Data shown:
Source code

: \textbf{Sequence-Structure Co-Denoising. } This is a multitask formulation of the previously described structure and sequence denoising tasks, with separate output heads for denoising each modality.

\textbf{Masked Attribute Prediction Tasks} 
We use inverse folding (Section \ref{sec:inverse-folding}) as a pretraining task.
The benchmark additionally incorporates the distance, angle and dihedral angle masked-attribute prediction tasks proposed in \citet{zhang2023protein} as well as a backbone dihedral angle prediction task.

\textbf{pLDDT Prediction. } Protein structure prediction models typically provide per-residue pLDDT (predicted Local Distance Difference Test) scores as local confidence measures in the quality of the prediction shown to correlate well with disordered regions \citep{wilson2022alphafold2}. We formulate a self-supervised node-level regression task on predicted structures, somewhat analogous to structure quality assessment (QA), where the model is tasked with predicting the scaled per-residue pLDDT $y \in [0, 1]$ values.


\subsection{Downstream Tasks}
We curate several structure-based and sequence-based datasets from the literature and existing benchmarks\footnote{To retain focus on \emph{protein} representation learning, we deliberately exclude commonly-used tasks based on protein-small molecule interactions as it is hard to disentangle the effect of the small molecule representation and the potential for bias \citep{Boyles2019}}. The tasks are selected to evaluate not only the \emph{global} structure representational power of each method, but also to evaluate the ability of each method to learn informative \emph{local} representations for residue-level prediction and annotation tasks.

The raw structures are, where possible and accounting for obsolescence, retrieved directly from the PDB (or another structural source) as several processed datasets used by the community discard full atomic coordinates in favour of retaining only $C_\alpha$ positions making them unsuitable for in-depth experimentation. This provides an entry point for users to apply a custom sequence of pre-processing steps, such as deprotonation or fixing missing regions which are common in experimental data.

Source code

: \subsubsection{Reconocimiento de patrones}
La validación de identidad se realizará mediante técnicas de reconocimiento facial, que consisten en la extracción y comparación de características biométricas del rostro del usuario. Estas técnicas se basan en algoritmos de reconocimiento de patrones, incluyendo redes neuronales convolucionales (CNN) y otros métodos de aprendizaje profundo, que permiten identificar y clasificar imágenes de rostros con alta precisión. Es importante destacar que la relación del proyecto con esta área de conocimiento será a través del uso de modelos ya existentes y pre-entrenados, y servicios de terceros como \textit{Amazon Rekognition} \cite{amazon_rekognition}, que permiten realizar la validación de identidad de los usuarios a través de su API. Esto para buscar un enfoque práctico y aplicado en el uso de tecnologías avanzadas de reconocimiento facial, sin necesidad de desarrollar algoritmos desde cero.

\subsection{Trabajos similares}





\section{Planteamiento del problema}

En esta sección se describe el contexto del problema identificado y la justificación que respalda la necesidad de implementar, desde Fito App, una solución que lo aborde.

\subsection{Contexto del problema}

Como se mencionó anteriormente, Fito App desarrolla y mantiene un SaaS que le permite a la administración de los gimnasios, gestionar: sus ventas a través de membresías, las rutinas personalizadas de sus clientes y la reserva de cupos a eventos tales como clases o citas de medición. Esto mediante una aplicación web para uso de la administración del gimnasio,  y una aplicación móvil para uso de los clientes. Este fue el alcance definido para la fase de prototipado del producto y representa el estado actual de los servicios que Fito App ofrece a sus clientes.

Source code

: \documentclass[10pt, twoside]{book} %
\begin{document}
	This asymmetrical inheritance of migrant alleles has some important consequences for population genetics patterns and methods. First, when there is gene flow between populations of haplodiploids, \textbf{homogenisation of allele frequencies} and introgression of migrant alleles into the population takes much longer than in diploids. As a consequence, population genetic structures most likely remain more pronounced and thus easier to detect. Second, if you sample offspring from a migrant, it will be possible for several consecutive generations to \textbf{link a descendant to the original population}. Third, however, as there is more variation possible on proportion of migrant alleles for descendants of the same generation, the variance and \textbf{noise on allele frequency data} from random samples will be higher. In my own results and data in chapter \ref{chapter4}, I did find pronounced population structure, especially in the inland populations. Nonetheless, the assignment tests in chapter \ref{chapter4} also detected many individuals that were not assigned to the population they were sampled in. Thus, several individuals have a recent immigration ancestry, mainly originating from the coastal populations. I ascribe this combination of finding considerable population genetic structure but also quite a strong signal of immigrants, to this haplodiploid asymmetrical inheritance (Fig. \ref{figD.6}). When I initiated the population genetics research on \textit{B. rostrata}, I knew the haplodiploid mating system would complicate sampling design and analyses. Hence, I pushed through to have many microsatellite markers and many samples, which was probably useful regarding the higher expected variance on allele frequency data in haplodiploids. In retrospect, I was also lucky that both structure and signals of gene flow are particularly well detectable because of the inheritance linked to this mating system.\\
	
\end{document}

What to produce:
Only an exact copy of the listing above, from its first line up to and including the line with "The benchmark additionally", counts as the answer.

Answer to the problem:
Source code

: \textbf{Sequence-Structure Co-Denoising. } This is a multitask formulation of the previously described structure and sequence denoising tasks, with separate output heads for denoising each modality.

\textbf{Masked Attribute Prediction Tasks} 
We use inverse folding (Section \ref{sec:inverse-folding}) as a pretraining task.
The benchmark additionally incorporates the distance, angle and dihedral angle masked-attribute prediction tasks proposed in \citet{zhang2023protein} as well as a backbone dihedral angle prediction task.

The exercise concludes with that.